(Raw data Opens)

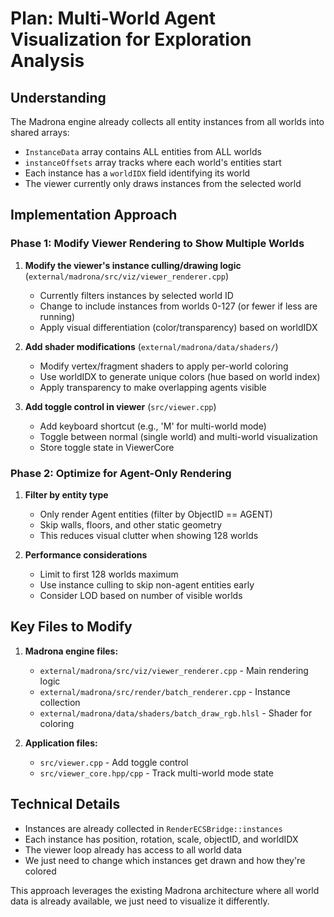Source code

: # Plan: Multi-World Agent Visualization for Exploration Analysis

## Understanding
The Madrona engine already collects all entity instances from all worlds into shared arrays:
- `InstanceData` array contains ALL entities from ALL worlds
- `instanceOffsets` array tracks where each world's entities start
- Each instance has a `worldIDX` field identifying its world
- The viewer currently only draws instances from the selected world

## Implementation Approach

### Phase 1: Modify Viewer Rendering to Show Multiple Worlds
1. **Modify the viewer's instance culling/drawing logic** (`external/madrona/src/viz/viewer_renderer.cpp`)
   - Currently filters instances by selected world ID
   - Change to include instances from worlds 0-127 (or fewer if less are running)
   - Apply visual differentiation (color/transparency) based on worldIDX

2. **Add shader modifications** (`external/madrona/data/shaders/`)
   - Modify vertex/fragment shaders to apply per-world coloring
   - Use worldIDX to generate unique colors (hue based on world index)
   - Apply transparency to make overlapping agents visible

3. **Add toggle control in viewer** (`src/viewer.cpp`)
   - Add keyboard shortcut (e.g., 'M' for multi-world mode)
   - Toggle between normal (single world) and multi-world visualization
   - Store toggle state in ViewerCore

### Phase 2: Optimize for Agent-Only Rendering
1. **Filter by entity type**
   - Only render Agent entities (filter by ObjectID == AGENT)
   - Skip walls, floors, and other static geometry
   - This reduces visual clutter when showing 128 worlds

2. **Performance considerations**
   - Limit to first 128 worlds maximum
   - Use instance culling to skip non-agent entities early
   - Consider LOD based on number of visible worlds

## Key Files to Modify
1. **Madrona engine files:**
   - `external/madrona/src/viz/viewer_renderer.cpp` - Main rendering logic
   - `external/madrona/src/render/batch_renderer.cpp` - Instance collection
   - `external/madrona/data/shaders/batch_draw_rgb.hlsl` - Shader for coloring

2. **Application files:**
   - `src/viewer.cpp` - Add toggle control
   - `src/viewer_core.hpp/cpp` - Track multi-world mode state

## Technical Details
- Instances are already collected in `RenderECSBridge::instances`
- Each instance has position, rotation, scale, objectID, and worldIDX
- The viewer loop already has access to all world data
- We just need to change which instances get drawn and how they're colored

This approach leverages the existing Madrona architecture where all world data is already available, we just need to visualize it differently.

(Raw data Closes)

Directions
Which lines above contain the word "entity"? Show each of them.

Answer area
The Madrona engine already collects all entity instances from all worlds into shared arrays:
1. **Filter by entity type**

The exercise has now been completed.